Copy all lines holding the word "Zhang" from the entries.

=== Section Start ===

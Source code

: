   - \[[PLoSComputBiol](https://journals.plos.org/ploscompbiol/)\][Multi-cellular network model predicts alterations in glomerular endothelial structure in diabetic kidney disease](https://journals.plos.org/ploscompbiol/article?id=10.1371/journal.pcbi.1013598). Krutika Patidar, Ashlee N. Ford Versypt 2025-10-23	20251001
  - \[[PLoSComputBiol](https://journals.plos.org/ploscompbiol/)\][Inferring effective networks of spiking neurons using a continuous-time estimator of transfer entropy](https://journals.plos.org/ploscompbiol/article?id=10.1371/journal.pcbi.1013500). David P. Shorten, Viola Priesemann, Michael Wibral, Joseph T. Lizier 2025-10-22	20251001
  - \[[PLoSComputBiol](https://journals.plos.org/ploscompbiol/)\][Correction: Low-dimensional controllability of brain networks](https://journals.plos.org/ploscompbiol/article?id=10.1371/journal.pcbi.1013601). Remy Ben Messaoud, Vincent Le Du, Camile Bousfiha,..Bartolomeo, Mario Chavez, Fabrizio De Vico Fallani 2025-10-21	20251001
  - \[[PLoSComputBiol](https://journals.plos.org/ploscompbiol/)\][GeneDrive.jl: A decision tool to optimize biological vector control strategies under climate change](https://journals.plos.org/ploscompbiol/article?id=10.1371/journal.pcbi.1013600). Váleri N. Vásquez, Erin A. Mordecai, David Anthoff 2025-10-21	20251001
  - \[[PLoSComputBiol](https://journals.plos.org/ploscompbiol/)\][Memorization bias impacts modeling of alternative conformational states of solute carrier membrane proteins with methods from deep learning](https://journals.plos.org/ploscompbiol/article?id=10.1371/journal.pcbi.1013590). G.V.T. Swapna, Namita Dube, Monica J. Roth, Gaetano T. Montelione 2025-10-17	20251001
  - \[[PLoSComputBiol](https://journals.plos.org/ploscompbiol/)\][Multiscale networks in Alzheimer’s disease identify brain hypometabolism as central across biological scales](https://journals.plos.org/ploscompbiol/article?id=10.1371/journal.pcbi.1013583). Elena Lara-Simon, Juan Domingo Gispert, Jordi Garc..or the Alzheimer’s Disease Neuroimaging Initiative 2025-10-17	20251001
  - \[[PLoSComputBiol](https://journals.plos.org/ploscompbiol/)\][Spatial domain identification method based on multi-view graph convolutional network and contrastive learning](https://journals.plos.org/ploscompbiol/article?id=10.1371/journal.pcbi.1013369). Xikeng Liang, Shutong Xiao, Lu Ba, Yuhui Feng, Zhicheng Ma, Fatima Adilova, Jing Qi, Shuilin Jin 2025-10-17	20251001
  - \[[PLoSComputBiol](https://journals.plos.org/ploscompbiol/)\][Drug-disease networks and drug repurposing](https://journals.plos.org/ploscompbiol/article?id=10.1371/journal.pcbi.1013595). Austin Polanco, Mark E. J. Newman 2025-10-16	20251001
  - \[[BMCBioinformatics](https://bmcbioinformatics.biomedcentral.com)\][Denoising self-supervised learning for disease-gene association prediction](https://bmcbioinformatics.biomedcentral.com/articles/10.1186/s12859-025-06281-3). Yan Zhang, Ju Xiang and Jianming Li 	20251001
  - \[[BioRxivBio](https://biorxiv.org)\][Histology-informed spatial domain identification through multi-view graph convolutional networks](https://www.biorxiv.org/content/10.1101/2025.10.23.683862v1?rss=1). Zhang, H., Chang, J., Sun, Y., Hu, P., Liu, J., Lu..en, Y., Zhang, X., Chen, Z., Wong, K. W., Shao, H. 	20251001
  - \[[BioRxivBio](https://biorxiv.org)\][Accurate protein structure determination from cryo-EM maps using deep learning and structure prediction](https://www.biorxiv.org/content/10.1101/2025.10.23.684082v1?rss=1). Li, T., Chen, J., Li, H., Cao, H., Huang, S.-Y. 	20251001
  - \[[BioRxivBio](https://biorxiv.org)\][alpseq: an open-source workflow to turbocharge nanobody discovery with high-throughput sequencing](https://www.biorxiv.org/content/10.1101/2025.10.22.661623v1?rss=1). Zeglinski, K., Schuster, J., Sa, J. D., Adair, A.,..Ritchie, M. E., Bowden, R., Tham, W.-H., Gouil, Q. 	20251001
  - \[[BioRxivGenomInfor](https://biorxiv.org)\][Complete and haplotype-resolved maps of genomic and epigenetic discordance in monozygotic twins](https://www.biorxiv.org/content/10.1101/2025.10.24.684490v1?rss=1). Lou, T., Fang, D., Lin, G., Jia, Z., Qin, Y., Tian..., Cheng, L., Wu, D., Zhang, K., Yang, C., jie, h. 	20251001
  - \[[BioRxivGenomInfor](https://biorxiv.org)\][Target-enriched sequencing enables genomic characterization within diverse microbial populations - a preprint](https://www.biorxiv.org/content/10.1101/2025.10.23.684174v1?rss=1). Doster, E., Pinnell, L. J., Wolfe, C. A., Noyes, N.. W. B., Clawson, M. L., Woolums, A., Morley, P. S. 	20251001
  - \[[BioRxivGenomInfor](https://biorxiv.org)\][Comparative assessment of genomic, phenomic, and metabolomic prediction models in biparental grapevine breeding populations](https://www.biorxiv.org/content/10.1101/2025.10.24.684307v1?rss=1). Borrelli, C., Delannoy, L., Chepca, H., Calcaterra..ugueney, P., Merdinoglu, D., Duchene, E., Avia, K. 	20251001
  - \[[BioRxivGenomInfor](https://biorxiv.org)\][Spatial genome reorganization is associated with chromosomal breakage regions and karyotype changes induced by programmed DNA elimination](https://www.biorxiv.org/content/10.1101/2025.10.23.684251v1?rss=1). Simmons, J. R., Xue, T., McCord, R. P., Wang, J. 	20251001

=== Section End ===

RESPONSE AREA:
  - \[[BMCBioinformatics](https://bmcbioinformatics.biomedcentral.com)\][Denoising self-supervised learning for disease-gene association prediction](https://bmcbioinformatics.biomedcentral.com/articles/10.1186/s12859-025-06281-3). Yan Zhang, Ju Xiang and Jianming Li 	20251001
  - \[[BioRxivBio](https://biorxiv.org)\][Histology-informed spatial domain identification through multi-view graph convolutional networks](https://www.biorxiv.org/content/10.1101/2025.10.23.683862v1?rss=1). Zhang, H., Chang, J., Sun, Y., Hu, P., Liu, J., Lu..en, Y., Zhang, X., Chen, Z., Wong, K. W., Shao, H. 	20251001
  - \[[BioRxivGenomInfor](https://biorxiv.org)\][Complete and haplotype-resolved maps of genomic and epigenetic discordance in monozygotic twins](https://www.biorxiv.org/content/10.1101/2025.10.24.684490v1?rss=1). Lou, T., Fang, D., Lin, G., Jia, Z., Qin, Y., Tian..., Cheng, L., Wu, D., Zhang, K., Yang, C., jie, h. 	20251001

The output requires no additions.